Saturday, December 6, 2008

WEEK #10 (Final)

Today we performed our Marketing presentation.

I am proud of this project -it is a piece of art. The only problem was that we had too much to say in a 4-minute presentation. As a result, we were short in time.

Lesson to get: Always rehearse with a timer before you give a presentation.

There were good presentations in the class. Felix and Leo's video was the best: I still laugh at the dilemma of whipping cream vs. chocolate sauce. John and Kevin's product, Mickey car, had an interesting emotional benefit. I liked Junko and Elly as a team in harmony. The final presentation with Debby and Ashwani with Ashwani's story was also interesting.

I have learned a lot during our Digital Book project in this 10-week period. A few of them:

1) Marketing Analysis
2) Level-3 thinking (Digging, digging and digging)
3) Observation of the marketing strategies some companies choose
4) E-Ink technology
5) What books mean to us; the reasons of why we didn't change its form and material since Gutenberg, 1453
6) Digital books' market segment does not cover every person who likes reading books*

I thank Ken
for being proactive, supportive and hard-working,
 
I thank my class mates
for supporting us with their comments
 
and
I thank Prof. Paul Kurucz
for being an inspiring teacher,
for making every class a valuable learning and understanding experience,
and for introducing the blog world to me
(I am not sure he will read the blogs after the 10th week)


* Why was it a difficult product to market?
Information printed on paper feels physically more real compared to digital files.
You can touch the "information" by touching the pages, enjoy the artistic design of a hard cover, feel the weight of the book, and you can even smell the paper.

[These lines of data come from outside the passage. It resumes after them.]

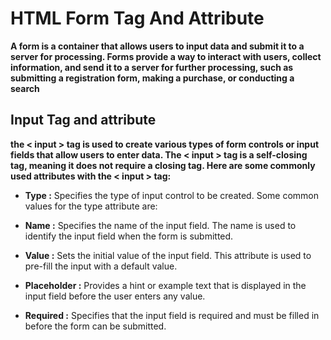 # HTML Form Tag And Attribute

**A form is a container that allows users to input data and submit it to a server for processing. Forms provide a way to interact with users, collect information, and send it to a server for further processing, such as submitting a registration form, making a purchase, or conducting a search**

## Input Tag and attribute

**the < input > tag is used to create various types of form controls or input fields that allow users to enter data. The < input > tag is a self-closing tag, meaning it does not require a closing tag. Here are some commonly used attributes with the < input > tag:**

- **Type  :** Specifies the type of input control to be created. Some common values for the type attribute are:

- **Name  :** Specifies the name of the input field. The name is used to identify the input field when the form is submitted.

- **Value :** Sets the initial value of the input field. This attribute is used to pre-fill the input with a default value.

- **Placeholder :**  Provides a hint or example text that is displayed in the input field before the user enters any value.

- **Required :** Specifies that the input field is required and must be filled in before the form can be submitted.

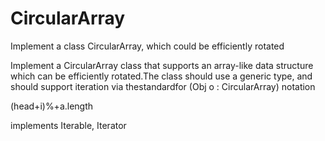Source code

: # CircularArray
Implement a class CircularArray, which could be efficiently rotated

Implement a CircularArray class that supports an array-like data structure which can be efficiently rotated.The class should use a generic type, and should support iteration via thestandardfor (Obj o : CircularArray) notation

(head+i)%+a.length

implements Iterable, Iterator
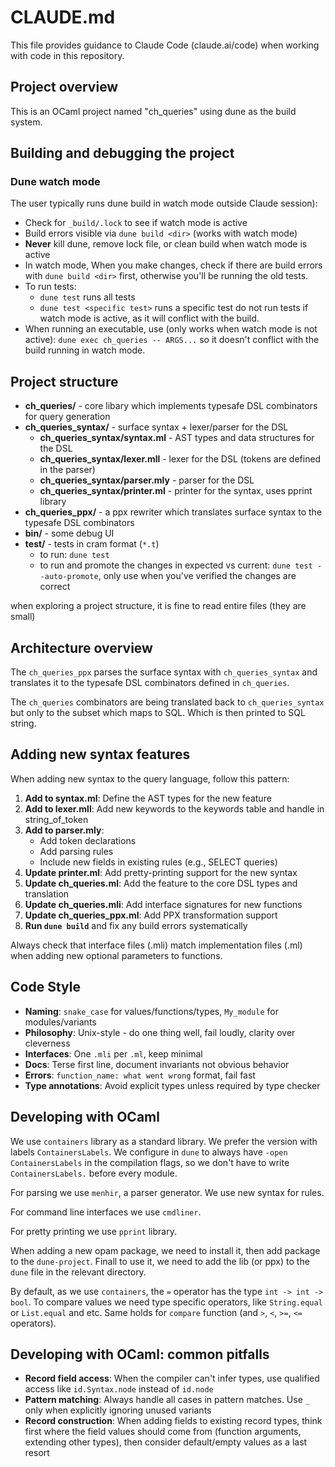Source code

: # CLAUDE.md

This file provides guidance to Claude Code (claude.ai/code) when working with
code in this repository.

## Project overview

This is an OCaml project named "ch_queries" using dune as the build system.

## Building and debugging the project

### Dune watch mode

The user typically runs dune build in watch mode outside Claude session):

- Check for `_build/.lock` to see if watch mode is active
- Build errors visible via `dune build <dir>` (works with watch mode)
- **Never** kill dune, remove lock file, or clean build when watch mode is
  active
- In watch mode, When you make changes, check if there are build errors with
  `dune build <dir>` first, otherwise you'll be running the old tests.
- To run tests:
    - `dune test` runs all tests
    - `dune test <specific test>` runs a specific test
  do not run tests if watch mode is active, as it will conflict with the build.
- When running an executable, use (only works when watch mode is not active):
    `dune exec ch_queries -- ARGS...`
  so it doesn't conflict with the build running in watch mode.

## Project structure

- **ch_queries/** - core libary which implements typesafe DSL combinators for query generation
- **ch_queries_syntax/** - surface syntax + lexer/parser for the DSL
    - **ch_queries_syntax/syntax.ml** - AST types and data structures for the DSL
    - **ch_queries_syntax/lexer.mll** - lexer for the DSL (tokens are defined in the parser)
    - **ch_queries_syntax/parser.mly** - parser for the DSL
    - **ch_queries_syntax/printer.ml** - printer for the syntax, uses pprint library
- **ch_queries_ppx/** - a ppx rewriter which translates surface syntax to the typesafe DSL combinators
- **bin/** - some debug UI
- **test/** - tests in cram format (`*.t`)
    - to run: `dune test`
    - to run and promote the changes in expected vs current: `dune test --auto-promote`, only use when you've verified the changes are correct

when exploring a project structure, it is fine to read entire files (they are small)

## Architecture overview

The `ch_queries_ppx` parses the surface syntax with `ch_queries_syntax` and
translates it to the typesafe DSL combinators defined in `ch_queries`.

The `ch_queries` combinators are being translated back to `ch_queries_syntax`
but only to the subset which maps to SQL. Which is then printed to SQL string.

## Adding new syntax features

When adding new syntax to the query language, follow this pattern:

1. **Add to syntax.ml**: Define the AST types for the new feature
2. **Add to lexer.mll**: Add new keywords to the keywords table and handle in string_of_token
3. **Add to parser.mly**: 
   - Add token declarations
   - Add parsing rules
   - Include new fields in existing rules (e.g., SELECT queries)
4. **Update printer.ml**: Add pretty-printing support for the new syntax
5. **Update ch_queries.ml**: Add the feature to the core DSL types and translation
6. **Update ch_queries.mli**: Add interface signatures for new functions
7. **Update ch_queries_ppx.ml**: Add PPX transformation support
8. **Run `dune build`** and fix any build errors systematically

Always check that interface files (.mli) match implementation files (.ml) when adding new optional parameters to functions.

## Code Style

- **Naming**: `snake_case` for values/functions/types, `My_module` for modules/variants
- **Philosophy**: Unix-style - do one thing well, fail loudly, clarity over cleverness
- **Interfaces**: One `.mli` per `.ml`, keep minimal
- **Docs**: Terse first line, document invariants not obvious behavior
- **Errors**: `function_name: what went wrong` format, fail fast
- **Type annotations**: Avoid explicit types unless required by type checker

## Developing with OCaml

We use `containers` library as a standard library. We prefer the version with
labels `ContainersLabels`. We configure in `dune` to always have `-open
ContainersLabels` in the compilation flags, so we don't have to write
`ContainersLabels.` before every module.

For parsing we use `menhir`, a parser generator. We use new syntax for rules.

For command line interfaces we use `cmdliner`.

For pretty printing we use `pprint` library.

When adding a new opam package, we need to install it, then add package to the
`dune-project`. Finall to use it, we need to add the lib (or ppx) to the `dune`
file in the relevant directory.

By default, as we use `containers`, the `=` operator has the type `int -> int
-> bool`. To compare values we need type specific operators, like
`String.equal` or `List.equal` and etc. Same holds for `compare` function (and
`>`, `<`, `>=`, `<=` operators).

## Developing with OCaml: common pitfalls

- **Record field access**: When the compiler can't infer types, use qualified access like `id.Syntax.node` instead of `id.node`
- **Pattern matching**: Always handle all cases in pattern matches. Use `_` only when explicitly ignoring unused variants  
- **Record construction**: When adding fields to existing record types, think first where the field values should come from (function arguments, extending other types), then consider default/empty values as a last resort
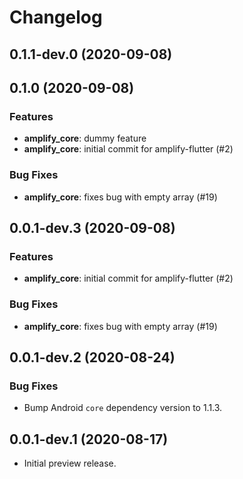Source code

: # Changelog

## 0.1.1-dev.0 (2020-09-08)

## 0.1.0 (2020-09-08)

### Features

- **amplify_core**: dummy feature
- **amplify_core**: initial commit for amplify-flutter (#2)

### Bug Fixes

- **amplify_core**: fixes bug with empty array (#19)

## 0.0.1-dev.3 (2020-09-08)

### Features

- **amplify_core**: initial commit for amplify-flutter (#2)

### Bug Fixes

- **amplify_core**: fixes bug with empty array (#19)

## 0.0.1-dev.2 (2020-08-24)

### Bug Fixes

* Bump Android `core` dependency version to 1.1.3.

## 0.0.1-dev.1 (2020-08-17)

* Initial preview release.

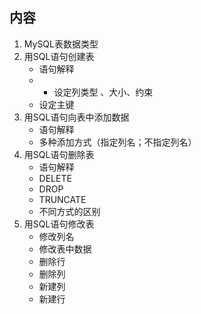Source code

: ## 内容
1. MySQL表数据类型
2. 用SQL语句创建表
    - 语句解释
    - - 设定列类型 、大小、约束
    - 设定主键
3. 用SQL语句向表中添加数据
    - 语句解释
    - 多种添加方式（指定列名；不指定列名）
4. 用SQL语句删除表
    - 语句解释
    - DELETE
    - DROP
    - TRUNCATE
    - 不同方式的区别
5. 用SQL语句修改表
    - 修改列名
    - 修改表中数据
    - 删除行
    - 删除列
    - 新建列
    - 新建行
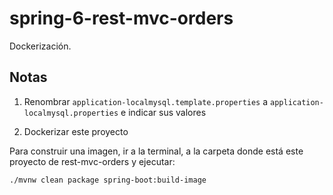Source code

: # spring-6-rest-mvc-orders

Dockerización.

## Notas

1. Renombrar `application-localmysql.template.properties` a `application-localmysql.properties` e indicar sus valores

2. Dockerizar este proyecto

Para construir una imagen, ir a la terminal, a la carpeta donde está este proyecto de rest-mvc-orders y ejecutar:

`./mvnw clean package spring-boot:build-image`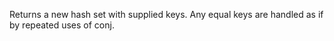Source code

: Returns a new hash set with supplied keys.  Any equal keys are
  handled as if by repeated uses of conj.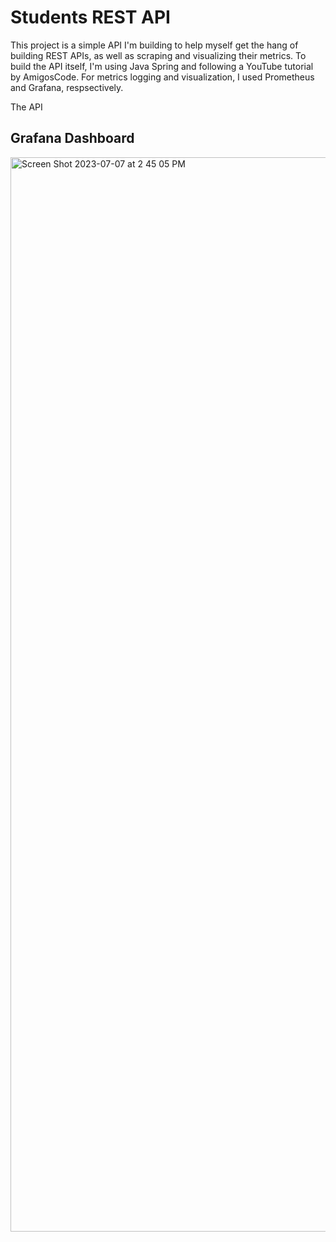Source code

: # Students REST API
This project is a simple API I'm building to help myself get the hang of building REST APIs, as well as scraping and visualizing their metrics.
To build the API itself, I'm using Java Spring and following a YouTube tutorial by AmigosCode. For metrics logging and visualization, I used Prometheus and Grafana, respsectively.

The API 

## Grafana Dashboard
<img width="1719" alt="Screen Shot 2023-07-07 at 2 45 05 PM" src="https://github.com/azn-abel/students-api/assets/66392457/423346c8-b4f7-4deb-8993-021b86b7672a">
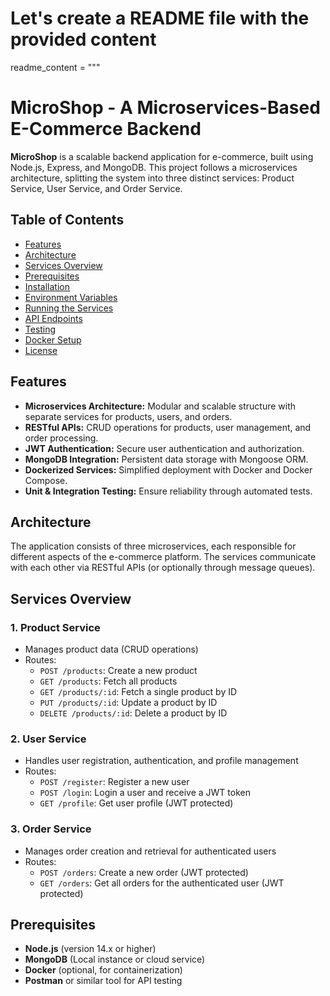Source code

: # Let's create a README file with the provided content

readme_content = """
# **MicroShop - A Microservices-Based E-Commerce Backend**

**MicroShop** is a scalable backend application for e-commerce, built using Node.js, Express, and MongoDB. This project follows a microservices architecture, splitting the system into three distinct services: Product Service, User Service, and Order Service.

## **Table of Contents**
- [Features](#features)
- [Architecture](#architecture)
- [Services Overview](#services-overview)
- [Prerequisites](#prerequisites)
- [Installation](#installation)
- [Environment Variables](#environment-variables)
- [Running the Services](#running-the-services)
- [API Endpoints](#api-endpoints)
- [Testing](#testing)
- [Docker Setup](#docker-setup)
- [License](#license)

## **Features**

- **Microservices Architecture:** Modular and scalable structure with separate services for products, users, and orders.
- **RESTful APIs:** CRUD operations for products, user management, and order processing.
- **JWT Authentication:** Secure user authentication and authorization.
- **MongoDB Integration:** Persistent data storage with Mongoose ORM.
- **Dockerized Services:** Simplified deployment with Docker and Docker Compose.
- **Unit & Integration Testing:** Ensure reliability through automated tests.

## **Architecture**

The application consists of three microservices, each responsible for different aspects of the e-commerce platform. The services communicate with each other via RESTful APIs (or optionally through message queues).

## **Services Overview**

### 1. **Product Service**
   - Manages product data (CRUD operations)
   - Routes:
     - `POST /products`: Create a new product
     - `GET /products`: Fetch all products
     - `GET /products/:id`: Fetch a single product by ID
     - `PUT /products/:id`: Update a product by ID
     - `DELETE /products/:id`: Delete a product by ID

### 2. **User Service**
   - Handles user registration, authentication, and profile management
   - Routes:
     - `POST /register`: Register a new user
     - `POST /login`: Login a user and receive a JWT token
     - `GET /profile`: Get user profile (JWT protected)

### 3. **Order Service**
   - Manages order creation and retrieval for authenticated users
   - Routes:
     - `POST /orders`: Create a new order (JWT protected)
     - `GET /orders`: Get all orders for the authenticated user (JWT protected)

## **Prerequisites**

- **Node.js** (version 14.x or higher)
- **MongoDB** (Local instance or cloud service)
- **Docker** (optional, for containerization)
- **Postman** or similar tool for API testing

This is why so many people like collecting books on their shelves. Even if you haven't read yet, you can feel the "printed information" exits there in your home.

What should the e-reader companies do?
Focus on the environmental side effects of hardcover books

If the "book" has an expiry date like textbooks, instruction guides, announcements, newspapers, etc., then the electronic readers will be more environment-friendly and cost-efficient in long term.

Concerns:
I wonder how would the publishers react to a regulation letting the students have their textbooks all downloaded in their tiny little e-readers for very cheap prices.
And what would happen if the consumers discovered e-readers as the most user friendly way to read daily newspapers?

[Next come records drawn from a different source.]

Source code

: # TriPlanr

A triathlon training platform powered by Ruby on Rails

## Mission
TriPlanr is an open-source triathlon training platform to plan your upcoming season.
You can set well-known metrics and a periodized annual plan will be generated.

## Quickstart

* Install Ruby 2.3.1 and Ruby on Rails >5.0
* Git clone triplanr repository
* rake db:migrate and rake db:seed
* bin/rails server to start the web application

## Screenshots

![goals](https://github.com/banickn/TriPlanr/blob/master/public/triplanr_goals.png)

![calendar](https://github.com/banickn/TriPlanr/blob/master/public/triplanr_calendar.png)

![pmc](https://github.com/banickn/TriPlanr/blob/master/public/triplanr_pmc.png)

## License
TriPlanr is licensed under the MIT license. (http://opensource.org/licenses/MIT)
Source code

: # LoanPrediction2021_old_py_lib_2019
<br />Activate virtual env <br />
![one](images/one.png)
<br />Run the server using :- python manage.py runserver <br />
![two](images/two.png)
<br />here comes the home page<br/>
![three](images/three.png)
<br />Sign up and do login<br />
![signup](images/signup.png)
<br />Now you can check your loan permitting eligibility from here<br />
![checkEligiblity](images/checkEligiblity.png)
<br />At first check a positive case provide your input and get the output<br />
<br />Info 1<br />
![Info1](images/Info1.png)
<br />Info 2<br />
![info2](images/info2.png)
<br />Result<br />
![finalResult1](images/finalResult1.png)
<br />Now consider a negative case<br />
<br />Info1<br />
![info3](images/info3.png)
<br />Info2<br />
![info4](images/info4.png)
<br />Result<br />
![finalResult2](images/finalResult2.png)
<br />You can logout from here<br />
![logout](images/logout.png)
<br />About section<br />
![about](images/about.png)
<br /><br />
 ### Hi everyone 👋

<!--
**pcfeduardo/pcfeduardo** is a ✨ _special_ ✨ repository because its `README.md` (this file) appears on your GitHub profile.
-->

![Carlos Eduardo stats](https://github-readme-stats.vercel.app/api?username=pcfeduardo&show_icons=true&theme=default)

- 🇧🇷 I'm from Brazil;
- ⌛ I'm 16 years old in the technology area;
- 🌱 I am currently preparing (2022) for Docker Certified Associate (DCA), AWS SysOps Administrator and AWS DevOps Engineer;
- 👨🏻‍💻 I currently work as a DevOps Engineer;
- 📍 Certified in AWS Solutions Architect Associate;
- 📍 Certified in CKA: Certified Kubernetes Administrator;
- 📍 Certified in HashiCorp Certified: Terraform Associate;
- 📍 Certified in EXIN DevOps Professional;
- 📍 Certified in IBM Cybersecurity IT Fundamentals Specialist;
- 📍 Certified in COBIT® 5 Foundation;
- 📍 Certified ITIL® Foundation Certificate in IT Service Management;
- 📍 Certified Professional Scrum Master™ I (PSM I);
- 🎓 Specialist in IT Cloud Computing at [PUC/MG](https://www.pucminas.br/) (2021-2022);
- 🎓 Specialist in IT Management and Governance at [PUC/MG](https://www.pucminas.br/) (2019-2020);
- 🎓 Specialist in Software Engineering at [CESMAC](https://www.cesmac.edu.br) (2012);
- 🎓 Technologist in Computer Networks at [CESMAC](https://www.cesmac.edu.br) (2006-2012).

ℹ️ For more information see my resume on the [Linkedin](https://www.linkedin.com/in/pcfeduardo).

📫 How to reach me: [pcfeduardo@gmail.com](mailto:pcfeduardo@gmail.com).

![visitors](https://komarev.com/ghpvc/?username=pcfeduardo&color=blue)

Would the governments let this happen in the cost of losing lots of business being run by the publishing and printing companies? Would they let many of them go bankruptcy for the sake of trees?

I, personally and sadly, wouldn't expect it to happen in our century.

1 comment:

Paul Kurucz said...

Yes, I am still viewing your blog, Ayca. I hope you found the reflection process (blogging) useful and enjoyable. Thanks for all the feedback and have a great holiday!